She takes her plate and moves on, dispensing comments and instructions with the efficiency of a general disguised as a host.
When the room finally thins, I’m left with an empty plate and an uncomfortable truth settling in my chest.
This wasn’t a prank.
This was a flex.
And I felt it. And perhapseven enjoyed it.
The boardroom smells like polished wood and expensive markers.
Glass walls. City beyond. Afternoon light cutting across the table at sharp angles.
Roxy stands at the head, tablet in hand, posture relaxed. Commanding without effort.
I sit halfway down the table. Not beside her. Not opposite. Close enough. Too close.
She’s outlining the regulatory timeline, voice even, precise. Dates. Dependencies. Risks.
Competence dressed in a kimono and thigh-high boots.
She gestures once, absently, and the pen in her hair shifts. It holds. Of course, it does.
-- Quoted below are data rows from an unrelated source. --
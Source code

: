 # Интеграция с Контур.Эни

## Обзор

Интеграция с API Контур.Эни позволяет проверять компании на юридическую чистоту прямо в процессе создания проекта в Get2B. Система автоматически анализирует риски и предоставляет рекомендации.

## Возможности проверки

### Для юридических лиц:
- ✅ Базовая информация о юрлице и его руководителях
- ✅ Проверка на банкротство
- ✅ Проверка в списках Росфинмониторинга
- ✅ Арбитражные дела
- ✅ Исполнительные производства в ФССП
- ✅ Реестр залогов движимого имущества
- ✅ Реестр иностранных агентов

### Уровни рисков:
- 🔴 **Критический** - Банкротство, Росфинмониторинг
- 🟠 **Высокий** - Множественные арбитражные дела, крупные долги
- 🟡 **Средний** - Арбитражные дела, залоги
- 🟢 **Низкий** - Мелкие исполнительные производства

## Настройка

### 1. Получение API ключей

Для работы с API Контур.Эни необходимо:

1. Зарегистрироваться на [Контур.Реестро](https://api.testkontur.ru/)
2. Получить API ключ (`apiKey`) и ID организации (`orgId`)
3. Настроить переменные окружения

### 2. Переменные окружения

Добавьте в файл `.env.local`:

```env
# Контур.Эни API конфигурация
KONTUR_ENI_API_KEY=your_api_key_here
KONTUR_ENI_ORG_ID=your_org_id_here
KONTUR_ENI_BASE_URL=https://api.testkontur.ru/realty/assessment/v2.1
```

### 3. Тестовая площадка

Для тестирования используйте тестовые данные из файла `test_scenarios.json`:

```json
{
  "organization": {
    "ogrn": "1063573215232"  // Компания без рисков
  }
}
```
“…Which puts approval no earlier than Q3,” she concludes. “Assuming no objections.”
I lean back in my chair. “Q2 is feasible.”
The room stills.
She doesn’t look at me immediately. That’s deliberate. She lets the silence stretch, lets everyone feel it.
Then she turns. “Based on?”
“Precedent,” I say calmly. “Similar filings cleared in under six months last year.”
She tilts her head. Curious? Annoyed? “Different jurisdiction,” she bites out, finding her fake smile.
The atmosphere shifts. Some team members fidget. Others flip through the presentation printout.
“Same oversight body.” I shrug.
A pause.
I can see her calculating. Running scenarios. Adjusting. She doesn’t like being challenged in public.
I don’t like that I enjoy doing it.
“Those cases didn’t involve cross-border restructuring,” she says.
“True,” I reply. “They also didn’t have your legal team.”
A flicker. Gone almost instantly.
She studies me for a beat too long. “Optimism is dangerous.”
“So is caution,” I counter. “It costs time.”
“And time costs money,” she finishes coolly.